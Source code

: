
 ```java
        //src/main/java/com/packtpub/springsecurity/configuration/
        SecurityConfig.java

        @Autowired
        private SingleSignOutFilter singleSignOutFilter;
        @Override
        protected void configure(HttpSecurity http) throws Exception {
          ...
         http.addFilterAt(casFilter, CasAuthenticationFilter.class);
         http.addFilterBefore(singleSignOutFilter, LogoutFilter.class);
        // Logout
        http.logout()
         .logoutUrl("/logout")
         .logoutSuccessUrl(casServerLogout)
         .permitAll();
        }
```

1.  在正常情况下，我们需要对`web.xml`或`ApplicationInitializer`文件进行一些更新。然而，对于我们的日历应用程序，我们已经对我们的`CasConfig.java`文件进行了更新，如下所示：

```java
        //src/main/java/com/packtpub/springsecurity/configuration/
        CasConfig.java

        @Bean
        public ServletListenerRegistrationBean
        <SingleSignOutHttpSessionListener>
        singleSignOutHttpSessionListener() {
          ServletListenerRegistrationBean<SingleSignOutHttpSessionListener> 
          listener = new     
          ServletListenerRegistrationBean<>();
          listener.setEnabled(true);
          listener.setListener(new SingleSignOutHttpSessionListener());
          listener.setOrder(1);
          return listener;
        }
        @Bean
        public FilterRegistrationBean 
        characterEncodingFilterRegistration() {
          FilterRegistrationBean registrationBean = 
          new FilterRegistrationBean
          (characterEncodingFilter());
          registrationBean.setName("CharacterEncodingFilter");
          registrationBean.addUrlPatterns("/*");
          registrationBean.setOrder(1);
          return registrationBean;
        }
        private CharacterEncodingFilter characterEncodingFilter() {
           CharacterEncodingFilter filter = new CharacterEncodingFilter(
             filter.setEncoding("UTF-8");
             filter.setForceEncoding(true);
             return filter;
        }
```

[BRIEF]: Please return all of the entries above, exactly and completely.

[ANSWER TO THIS TASK]:
Source code

:
 ```java
        //src/main/java/com/packtpub/springsecurity/configuration/
        SecurityConfig.java

        @Autowired
        private SingleSignOutFilter singleSignOutFilter;
        @Override
        protected void configure(HttpSecurity http) throws Exception {
          ...
         http.addFilterAt(casFilter, CasAuthenticationFilter.class);
         http.addFilterBefore(singleSignOutFilter, LogoutFilter.class);
        // Logout
        http.logout()
         .logoutUrl("/logout")
         .logoutSuccessUrl(casServerLogout)
         .permitAll();
        }
```

1.  在正常情况下，我们需要对`web.xml`或`ApplicationInitializer`文件进行一些更新。然而，对于我们的日历应用程序，我们已经对我们的`CasConfig.java`文件进行了更新，如下所示：

```java
        //src/main/java/com/packtpub/springsecurity/configuration/
        CasConfig.java

        @Bean
        public ServletListenerRegistrationBean
        <SingleSignOutHttpSessionListener>
        singleSignOutHttpSessionListener() {
          ServletListenerRegistrationBean<SingleSignOutHttpSessionListener> 
          listener = new     
          ServletListenerRegistrationBean<>();
          listener.setEnabled(true);
          listener.setListener(new SingleSignOutHttpSessionListener());
          listener.setOrder(1);
          return listener;
        }
        @Bean
        public FilterRegistrationBean 
        characterEncodingFilterRegistration() {
          FilterRegistrationBean registrationBean = 
          new FilterRegistrationBean
          (characterEncodingFilter());
          registrationBean.setName("CharacterEncodingFilter");
          registrationBean.addUrlPatterns("/*");
          registrationBean.setOrder(1);
          return registrationBean;
        }
        private CharacterEncodingFilter characterEncodingFilter() {
           CharacterEncodingFilter filter = new CharacterEncodingFilter(
             filter.setEncoding("UTF-8");
             filter.setForceEncoding(true);
             return filter;
        }
```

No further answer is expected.